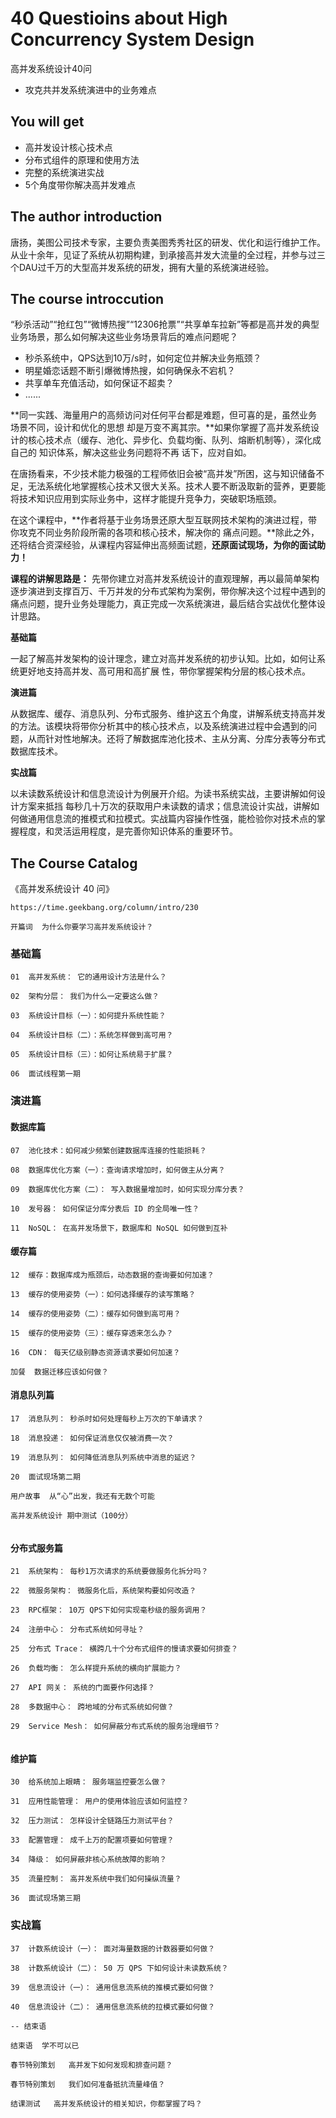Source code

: # 40 Questioins about High Concurrency System Design  

高并发系统设计40问

+ 攻克共并发系统演进中的业务难点

## You will get

+ 高并发设计核心技术点
+ 分布式组件的原理和使用方法
+ 完整的系统演进实战
+ 5个角度带你解决高并发难点

## The author introduction 

唐扬，美图公司技术专家，主要负责美图秀秀社区的研发、优化和运行维护工作。从业十余年，见证了系统从初期构建，到承接高并发大流量的全过程，并参与过三个DAU过千万的大型高并发系统的研发，拥有大量的系统演进经验。

## The course introccution 

“秒杀活动”“抢红包”“微博热搜”“12306抢票”“共享单车拉新”等都是高并发的典型业务场景，那么如何解决这些业务场景背后的难点问题呢？

+ 秒杀系统中，QPS达到10万/s时，如何定位并解决业务瓶颈？
+ 明星婚恋话题不断引爆微博热搜，如何确保永不宕机？
+ 共享单车充值活动，如何保证不超卖？
+ ......

**同一实践、海量用户的高频访问对任何平台都是难题，但可喜的是，虽然业务场景不同，设计和优化的思想 却是万变不离其宗。**如果你掌握了高并发系统设计的核心技术点（缓存、池化、异步化、负载均衡、队列、熔断机制等），深化成自己的 知识体系，解决这些业务问题将不再 话下，应对自如。

在唐扬看来，不少技术能力极强的工程师依旧会被“高并发”所困，这与知识储备不足，无法系统化地掌握核心技术又很大关系。技术人要不断汲取新的营养，更要能将技术知识应用到实际业务中，这样才能提升竞争力，突破职场瓶颈。

在这个课程中，**作者将基于业务场景还原大型互联网技术架构的演进过程，带你攻克不同业务阶段所需的各项和核心技术，解决你的 痛点问题。**除此之外，还将结合资深经验，从课程内容延伸出高频面试题，**还原面试现场，为你的面试助力！**

**课程的讲解思路是：** 先带你建立对高并发系统设计的直观理解，再以最简单架构逐步演进到支撑百万、千万并发的分布式架构为案例，带你解决这个过程中遇到的痛点问题，提升业务处理能力，真正完成一次系统演进，最后结合实战优化整体设计思路。

**基础篇**

一起了解高并发架构的设计理念，建立对高并发系统的初步认知。比如，如何让系统更好地支持高并发、高可用和高扩展 性，带你掌握架构分层的核心技术点。

**演进篇**

从数据库、缓存、消息队列、分布式服务、维护这五个角度，讲解系统支持高并发的方法。该模块将带你分析其中的核心技术点，以及系统演进过程中会遇到的问题，从而针对性地解决。还将了解数据库池化技术、主从分离、分库分表等分布式数据库技术。

**实战篇**

以未读数系统设计和信息流设计为例展开介绍。为读书系统实战，主要讲解如何设计方案来抵挡 每秒几十万次的获取用户未读数的请求；信息流设计实战，讲解如何做通用信息流的推模式和拉模式。实战篇内容操作性强，能检验你对技术点的掌握程度，和灵活运用程度，是完善你知识体系的重要环节。

## The Course Catalog

《高并发系统设计 40 问》

```
https://time.geekbang.org/column/intro/230
```

```
开篇词  为什么你要学习高并发系统设计？
```

###  基础篇
```
01  高并发系统： 它的通用设计方法是什么？

02  架构分层： 我们为什么一定要这么做？

03  系统设计目标（一）：如何提升系统性能？

04  系统设计目标（二）：系统怎样做到高可用？

05  系统设计目标（三）：如何让系统易于扩展？

06  面试线程第一期

```

###  演进篇

#### 数据库篇
```
07  池化技术：如何减少频繁创建数据库连接的性能损耗？

08  数据库优化方案（一）：查询请求增加时，如何做主从分离？

09  数据库优化方案（二）： 写入数据量增加时，如何实现分库分表？

10  发号器： 如何保证分库分表后 ID 的全局唯一性？

11  NoSQL： 在高并发场景下，数据库和 NoSQL 如何做到互补

```


#### 缓存篇
```
12  缓存：数据库成为瓶颈后，动态数据的查询要如何加速？

13  缓存的使用姿势（一）：如何选择缓存的读写策略？

14  缓存的使用姿势（二）：缓存如何做到高可用？

15  缓存的使用姿势（三）：缓存穿透来怎么办？

16  CDN： 每天亿级别静态资源请求要如何加速？

加餐  数据迁移应该如何做？

```


#### 消息队列篇
```
17  消息队列： 秒杀时如何处理每秒上万次的下单请求？

18  消息投递： 如何保证消息仅仅被消费一次？

19  消息队列： 如何降低消息队列系统中消息的延迟？

20  面试现场第二期

用户故事  从“心”出发，我还有无数个可能

高并发系统设计 期中测试（100分）


```

#### 分布式服务篇
```
21  系统架构： 每秒1万次请求的系统要做服务化拆分吗？

22  微服务架构： 微服务化后，系统架构要如何改造？

23  RPC框架： 10万 QPS下如何实现毫秒级的服务调用？

24  注册中心： 分布式系统如何寻址？

25  分布式 Trace： 横跨几十个分布式组件的慢请求要如何排查？

26  负载均衡： 怎么样提升系统的横向扩展能力？

27  API 网关： 系统的门面要作何选择？

28  多数据中心： 跨地域的分布式系统如何做？

29  Service Mesh： 如何屏蔽分布式系统的服务治理细节？


```

#### 维护篇
```
30  给系统加上眼睛： 服务端监控要怎么做？

31  应用性能管理： 用户的使用体验应该如何监控？

32  压力测试： 怎样设计全链路压力测试平台？

33  配置管理： 成千上万的配置项要如何管理？

34  降级： 如何屏蔽非核心系统故障的影响？

35  流量控制： 高并发系统中我们如何操纵流量？

36  面试现场第三期

```

### 实战篇
```
37  计数系统设计（一）： 面对海量数据的计数器要如何做？

38  计数系统设计（二）： 50 万 QPS 下如何设计未读数系统？

39  信息流设计（一）： 通用信息流系统的推模式要如何做？

40  信息流设计（二）： 通用信息流系统的拉模式要如何做？

-- 结束语

结束语  学不可以已

春节特别策划   高并发下如何发现和排查问题？

春节特别策划   我们如何准备抵抗流量峰值？

结课测试   高并发系统设计的相关知识，你都掌握了吗？

```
....
*AIM OF THE TASK*:
Check the data line by line and report how many lines contain "负载均衡" as a word or string, giving nothing besides the number.

*RESULT OF THE TASK*:
2